### Work request
Repeat the lines of the data that follow, please, starting at the first and stopping after the one with "##### Pointers are iterators".

(Dataset items)
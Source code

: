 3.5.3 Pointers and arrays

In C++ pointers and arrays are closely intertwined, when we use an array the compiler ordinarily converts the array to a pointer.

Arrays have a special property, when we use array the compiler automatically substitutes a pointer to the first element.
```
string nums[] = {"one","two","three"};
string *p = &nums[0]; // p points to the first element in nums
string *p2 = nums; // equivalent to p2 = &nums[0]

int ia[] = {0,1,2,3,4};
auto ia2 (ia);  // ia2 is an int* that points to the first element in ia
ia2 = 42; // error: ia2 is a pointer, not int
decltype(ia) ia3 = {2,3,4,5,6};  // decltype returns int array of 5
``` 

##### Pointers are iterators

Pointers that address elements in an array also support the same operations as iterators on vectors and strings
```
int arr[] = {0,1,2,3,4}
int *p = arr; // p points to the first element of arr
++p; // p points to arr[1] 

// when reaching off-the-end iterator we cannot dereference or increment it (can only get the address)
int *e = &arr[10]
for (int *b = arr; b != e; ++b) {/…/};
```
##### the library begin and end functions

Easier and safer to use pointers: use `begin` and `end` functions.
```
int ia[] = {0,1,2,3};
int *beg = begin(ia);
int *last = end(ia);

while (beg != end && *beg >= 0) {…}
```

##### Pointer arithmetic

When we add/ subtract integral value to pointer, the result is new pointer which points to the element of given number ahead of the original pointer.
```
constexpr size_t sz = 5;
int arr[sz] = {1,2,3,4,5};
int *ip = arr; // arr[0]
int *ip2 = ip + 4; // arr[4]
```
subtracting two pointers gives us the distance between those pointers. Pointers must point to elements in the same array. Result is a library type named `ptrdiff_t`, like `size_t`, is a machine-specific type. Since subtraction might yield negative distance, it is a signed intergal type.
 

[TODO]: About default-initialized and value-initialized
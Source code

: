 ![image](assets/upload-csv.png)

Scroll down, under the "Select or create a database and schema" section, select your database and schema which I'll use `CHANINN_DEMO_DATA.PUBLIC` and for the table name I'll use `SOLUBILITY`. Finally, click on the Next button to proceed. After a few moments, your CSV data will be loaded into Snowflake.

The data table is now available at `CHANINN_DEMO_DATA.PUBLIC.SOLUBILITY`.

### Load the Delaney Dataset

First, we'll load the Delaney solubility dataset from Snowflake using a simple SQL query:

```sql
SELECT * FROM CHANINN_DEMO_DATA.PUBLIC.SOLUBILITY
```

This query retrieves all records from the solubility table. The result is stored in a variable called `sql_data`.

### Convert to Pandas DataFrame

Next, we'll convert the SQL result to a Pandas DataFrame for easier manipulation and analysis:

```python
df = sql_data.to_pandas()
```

### Written answer
Source code

: 3.5.3 Pointers and arrays

In C++ pointers and arrays are closely intertwined, when we use an array the compiler ordinarily converts the array to a pointer.

Arrays have a special property, when we use array the compiler automatically substitutes a pointer to the first element.
```
string nums[] = {"one","two","three"};
string *p = &nums[0]; // p points to the first element in nums
string *p2 = nums; // equivalent to p2 = &nums[0]

int ia[] = {0,1,2,3,4};
auto ia2 (ia);  // ia2 is an int* that points to the first element in ia
ia2 = 42; // error: ia2 is a pointer, not int
decltype(ia) ia3 = {2,3,4,5,6};  // decltype returns int array of 5
``` 

##### Pointers are iterators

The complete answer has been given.